Falar do Dia do Trabalho, hoje, pode se constituir um perigo de se cair no lugar comum, já tantas vezes repetido o tema, dos dias de luta por melhores condições, do papel das organizações e, sobretudo, da Igreja, a partir de Pio IX e Leão XIII, as encíclicas Rerum Novarum, Quadragesimum Annum e a Laborem Exercens.
Estamos nos albores do século XXI com um grande desafio para a civilização. Já Santo Tomas e os Escolásticos propugnavam, não para retirar Deus do Centro do Universo, mas para que se colocasse o Homem como o responsável para a ordem e a organização social e para o desenvolvimento da Terra e como o seu fim.
Dante punha na boca de Ulisses: “Considerai a vossa origem. Não fostes feitos para viver como os brutos, mas para seguir a virtude e a sabedoria.” (Cf. Inf. XXVI,118) Sendo livres, dom supremo de que somos dotados, temos a capacidade de decisão.
No entanto vemos como nos temos conduzido. O desenvolvimento científico e tecnológico se fez conjuntamente com as mais diversas e até contraditórias teses sociais sobre o comportamento humano na sociedade.
Chegamos assim nos dias atuais numa encruzilhada.

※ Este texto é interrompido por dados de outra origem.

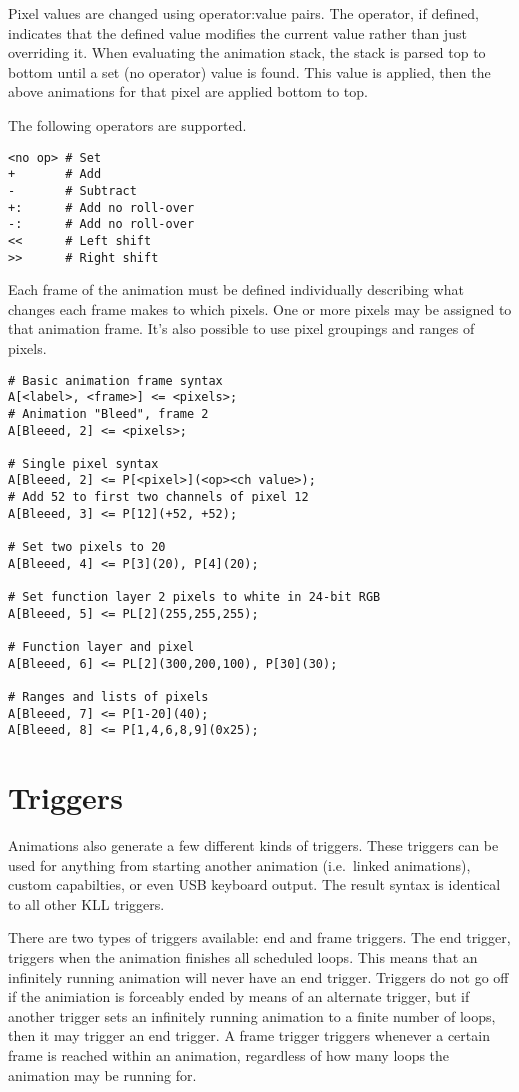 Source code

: \documentclass{kiibohd-template}
\begin{document}
Pixel values are changed using operator:value pairs.
The operator, if defined, indicates that the defined value modifies the current value rather than just overriding it.
When evaluating the animation stack, the stack is parsed top to bottom until a set (no operator) value is found.
This value is applied, then the above animations for that pixel are applied bottom to top.

The following operators are supported.

\begin{lstlisting}
<no op> # Set
+       # Add
-       # Subtract
+:      # Add no roll-over
-:      # Add no roll-over
<<      # Left shift
>>      # Right shift
\end{lstlisting}

Each frame of the animation must be defined individually describing what changes each frame makes to which pixels.
One or more pixels may be assigned to that animation frame.
It's also possible to use pixel groupings and ranges of pixels.

\begin{lstlisting}
# Basic animation frame syntax
A[<label>, <frame>] <= <pixels>;
# Animation "Bleed", frame 2
A[Bleeed, 2] <= <pixels>;

# Single pixel syntax
A[Bleeed, 2] <= P[<pixel>](<op><ch value>);
# Add 52 to first two channels of pixel 12
A[Bleeed, 3] <= P[12](+52, +52);

# Set two pixels to 20
A[Bleeed, 4] <= P[3](20), P[4](20);

# Set function layer 2 pixels to white in 24-bit RGB
A[Bleeed, 5] <= PL[2](255,255,255);

# Function layer and pixel
A[Bleeed, 6] <= PL[2](300,200,100), P[30](30);

# Ranges and lists of pixels
A[Bleeed, 7] <= P[1-20](40);
A[Bleeed, 8] <= P[1,4,6,8,9](0x25);
\end{lstlisting}


\section{Triggers}

Animations also generate a few different kinds of triggers.
These triggers can be used for anything from starting another animation (i.e.\ linked animations), custom capabilties, or even USB keyboard output.
The result syntax is identical to all other KLL triggers.

There are two types of triggers available: end and frame triggers.
The end trigger, triggers when the animation finishes all scheduled loops.
This means that an infinitely running animation will never have an end trigger.
Triggers do not go off if the animiation is forceably ended by means of an alternate trigger, but if another trigger sets an infinitely running animation to a finite number of loops, then it may trigger an end trigger.
A frame trigger triggers whenever a certain frame is reached within an animation, regardless of how many loops the animation may be running for.
\end{document}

Temos de tomar uma decisão entre as duas vertentes que se põem à nossa frente e que repercutem profundamente em nossa vida social e individual. Uma é a supremacia tecnológica com a concentração do poder econômico. A outra, o Homem, o respeito à sua dignidade.

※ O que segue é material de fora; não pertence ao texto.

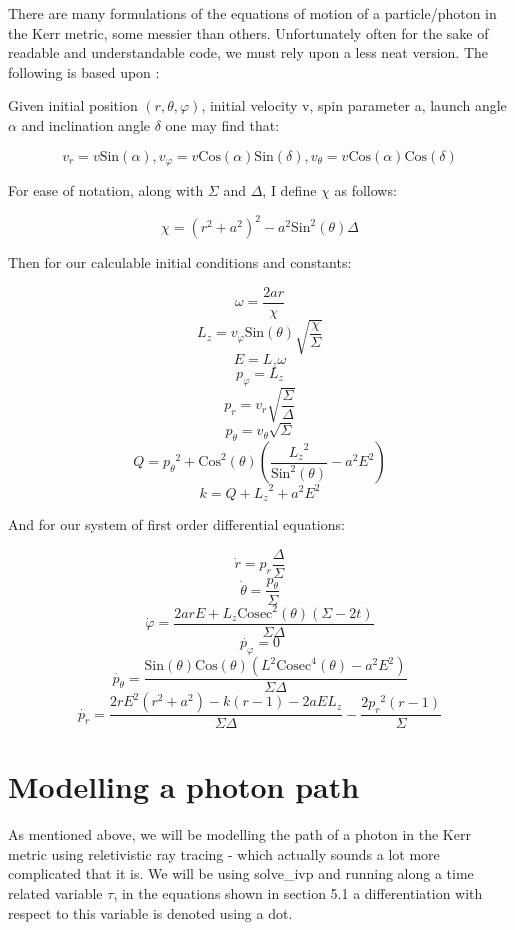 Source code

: \documentclass[oneside,openright,frontopenright]{dmathesis}
\begin{document}
	There are many formulations of the equations of motion of a particle/photon in the Kerr metric, some messier than others. Unfortunately often for the sake of readable and understandable code, we must rely upon a less neat version. The following is based upon \cite{yukterezKerr}:

	Given initial position $(r, \theta, \varphi)$, initial velocity v, spin parameter a, launch angle $\alpha$ and inclination angle $\delta$ one may find that:
	
	\[v_r = v\mbox{Sin}(\alpha), v_\varphi = v\mbox{Cos}(\alpha)\mbox{Sin}(\delta), v_\theta = v\mbox{Cos}(\alpha)\mbox{Cos}(\delta)\]

	For ease of notation, along with $\Sigma$ and $\Delta$, I define $\chi$ as follows:

	\[\chi = (r^2+a^2)^2-a^2\mbox{Sin}^2(\theta)\Delta\]

	Then for our calculable initial conditions and constants:

	\[\omega = \frac{2ar}{\chi}\]
	\[L_{z} = v_{\varphi}\mbox{Sin}(\theta)\sqrt{\frac{\chi}{\Sigma}}\]
	\[ E = L_{z}\omega\]
	\[p_{\varphi} = L_{z}\]
	\[p_{r} = v_{r}\sqrt{\frac{\Sigma}{\Delta}}\]
	\[p_{\theta} = v_{\theta}\sqrt{\Sigma}\]
	\[Q = {p_{\theta}}^2+\mbox{Cos}^2(\theta)\left(\frac{{L_{z}}^2}{\mbox{Sin}^2(\theta)}-a^2E^2\right)\]
	\[k = Q+{L_{z}}^2+a^2E^2\]

	And for our system of first order differential equations:

	\[\dot{r} = p_r\frac{\Delta}{\Sigma}\]
	\[\dot{\theta} = \frac{p_\theta}{\Sigma}\]
	\[\dot{\varphi} = \frac{2arE+L_{z}\mbox{Cosec}^2(\theta)(\Sigma-2t)}{\Sigma\Delta}\]
	\[\dot{p_{\varphi}} = 0\]
	\[\dot{p_{\theta}} = \frac{\mbox{Sin}(\theta)\mbox{Cos}(\theta)(L^2\mbox{Cosec}^4(\theta)-a^2E^2)}{\Sigma\Delta}\]
	\[\dot{p_{r}} = \frac{2rE^2(r^2+a^2)-k(r-1)-2aEL_{z}}{\Sigma\Delta}-\frac{2{p_{r}}^2(r-1)}{\Sigma}\]

\section{Modelling a photon path}

	As mentioned above, we will be modelling the path of a photon in the Kerr metric using reletivistic ray tracing - which actually sounds a lot more complicated that it is. We will be using solve\_ivp and running along a time related variable $\tau$, in the equations shown in section 5.1 a differentiation with respect to this variable is denoted using a dot.
\end{document}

Já estamos sentindo os efeitos da primeira. O Estado, que até então representava a segurança da ordem, ele próprio vem sendo subordinado ao poderio econômico e à concentração da riqueza, derivada, sobretudo, do domínio da ciência e da técnica. Desaparece num universalismo.
O homem em sua dignidade vem sendo desprezado e postergado na sociedade burguesa-capitalista, hoje, chamada docemente de neo-liberal.

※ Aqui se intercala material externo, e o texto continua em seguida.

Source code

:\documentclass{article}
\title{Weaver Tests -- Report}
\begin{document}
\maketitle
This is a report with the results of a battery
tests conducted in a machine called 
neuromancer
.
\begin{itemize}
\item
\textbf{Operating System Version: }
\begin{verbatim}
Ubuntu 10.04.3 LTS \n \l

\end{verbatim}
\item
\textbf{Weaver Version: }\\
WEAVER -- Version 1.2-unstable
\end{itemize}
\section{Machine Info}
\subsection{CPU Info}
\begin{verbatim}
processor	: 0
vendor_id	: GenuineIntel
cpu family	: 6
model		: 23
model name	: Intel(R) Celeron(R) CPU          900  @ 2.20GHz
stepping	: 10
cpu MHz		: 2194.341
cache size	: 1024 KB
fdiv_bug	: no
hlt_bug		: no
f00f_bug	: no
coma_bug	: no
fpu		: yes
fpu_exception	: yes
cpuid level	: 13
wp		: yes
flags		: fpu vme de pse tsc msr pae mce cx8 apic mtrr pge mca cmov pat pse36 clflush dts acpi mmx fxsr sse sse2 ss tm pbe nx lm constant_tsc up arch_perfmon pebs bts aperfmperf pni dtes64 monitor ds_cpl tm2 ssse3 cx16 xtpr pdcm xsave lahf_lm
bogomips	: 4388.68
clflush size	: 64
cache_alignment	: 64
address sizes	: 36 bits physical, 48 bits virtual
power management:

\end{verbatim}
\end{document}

Marx e Engels no Manifesto Comunista já descreviam a transformação do mundo num mercado submetido à exploração econômica da burguesia. E isso levava a uma universalização dos costumes e da cultura.
Não se deu atenção a isso. As leis e as doutrinas sobre o mundo trabalhador ainda se faziam à luz do advento da mecânica, da industrialização que se incrementara a partir do século XVIII. O homem e a máquina. A máquina como necessária ao desenvolvimento de um mercado, mas ainda num universo onde era precisa a presença do trabalho. Urgia uma proteção ao trabalhador nas condições materiais mínimas de vida. Seu salário, moradia e condições físicas de esforço e saúde.
Tudo isso ainda é urgente, especialmente pelo crescimento populacional. Agrava-o, porém um fator muito mais forte e que transparece no desemprego e nas condições ofertadas de trabalho, com os permissivos legais encapados sob forma de manutenção de emprego: redução salarial, jornadas anômalas e exigências de cultura e conhecimento que são sonegadas pela falta de escolas e de desenvolvimento.O homem não só virou máquina, mas a produção pode viver sem ele através da eletrônica.
O que se comemorar no Dia do Trabalho. Difícil dizer, a não ser que a dignidade humana se reflete no trabalho. E assim sendo, como Homens dotados da liberdade, do conhecimento da sabedoria, não podemos cruzar os braços.
Só um mundo solidário à luz do Evangelho poderá conduzir a Humanidade a dias melhores. É a esse trabalho que devemos nos propor, sobretudo na reconstrução da sociedade, preservando a dignidade humana, a comunhão dos bens e serviços públicos e a igualdade social.
A nossa comemoração não poderá se traduzir em festa, senão na consciência do dever de exigir que o Homem seja o centro do Universo, que nossos direitos sejam respeitados, que acima da economia se ponha a Pessoa.